It is cheap and easy to build a machine with 8/16 cores and 32GB of RAM. It is more complicated to make Python use all those resources. This blog post will go through strategies to use all the CPU, RAM, and the speed of your storage device.
I am using the AMD 3700x from my previous post. It has 8 cores and 16 threads. For this post I will be treating it each thread as a core because that is how Ubuntu displays it in System Monitor.
Looping through a of directory of 4 million images and doing inference on them one by one is slow. Most of time is waiting on system IO. Loading the image from disk into RAM is slow. Transforming the image once it is in RAM is very fast and making an inference with the GPU is also fast. In that case Python will only be using 1/16th of the available total processing power and only that single images will be stored in RAM. Using a SSD or NVME device instead of a traditional hard drive does speed it up, but not enough.

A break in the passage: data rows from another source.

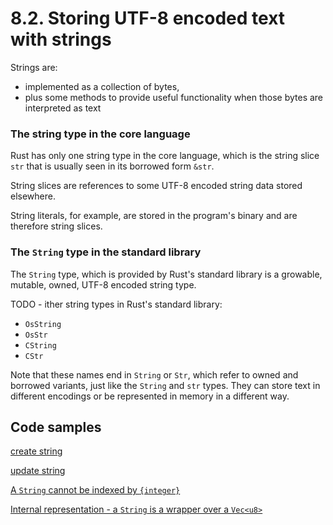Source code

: # 8.2. Storing UTF-8 encoded text with strings

Strings are:

- implemented as a collection of bytes,
- plus some methods to provide useful functionality when those bytes are interpreted as text

### The string type in the core language

Rust has only one string type in the core language, which is the string slice `str` that is usually seen in its borrowed form `&str`.

String slices are references to some UTF-8 encoded string data stored elsewhere.

String literals, for example, are stored in the program's binary and are therefore string slices.

### The `String` type in the standard library

The `String` type, which is provided by Rust's standard library is a growable, mutable, owned, UTF-8 encoded string type.

TODO - ither string types in Rust's standard library:

- `OsString`
- `OsStr`
- `CString`
- `CStr`

Note that these names end in `String` or `Str`, which refer to owned and borrowed variants, just like the `String` and `str` types. They can store text in different encodings or be represented in memory in a different way.

## Code samples

[create string](./crates/create_string/src/main.rs)

[update string](./crates/update_string/src/main.rs)

[A `String` cannot be indexed by `{integer}`](./crates/cannot_index_string/src/main.rs)

[Internal representation - a `String` is a wrapper over a `Vec<u8>`](./crates/string_wraps_vec_u8/src/main.rs)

Loading images into RAM is great but you will run out at some point so it is best to lazy load them. In this case I wrote a quick generator function that takes an argument of the batch size it should load.
Dealing with a batch of images is better than loading them individually but they still need to be pre-processed by the CPU and placed in a queue. This is slow when the CPU is only apple to use 1/16th of its abilities.
Using the included multiprocessing package you can easily create a bunch of processes and use a queue to shuffle data between them. It also includes the ability to create a pool of processes to make it even more straight forward.
In my own testing, my HDD was still slowing down the system because it wasn't able to keep all of the CPU processes busy. I was only able to utilize ~75% of my CPU when loading from a 7200RPM HDD. For testing purposes I loaded up a batch on my NVME drive and it easily exceed the CPUs ability to process them. Only having a single NVME drive I will need to wait for prices to come down before I can convert all of my storage over to ultra-fast flash.
Using the above code you can easily max out your RAM and CPU. Doing this for batches of images means that there is always a supply of images in RAM for the GPU to consume. It also means that going through those 4 million images won't take longer than needed. Next challenge is to speed up GPU inference.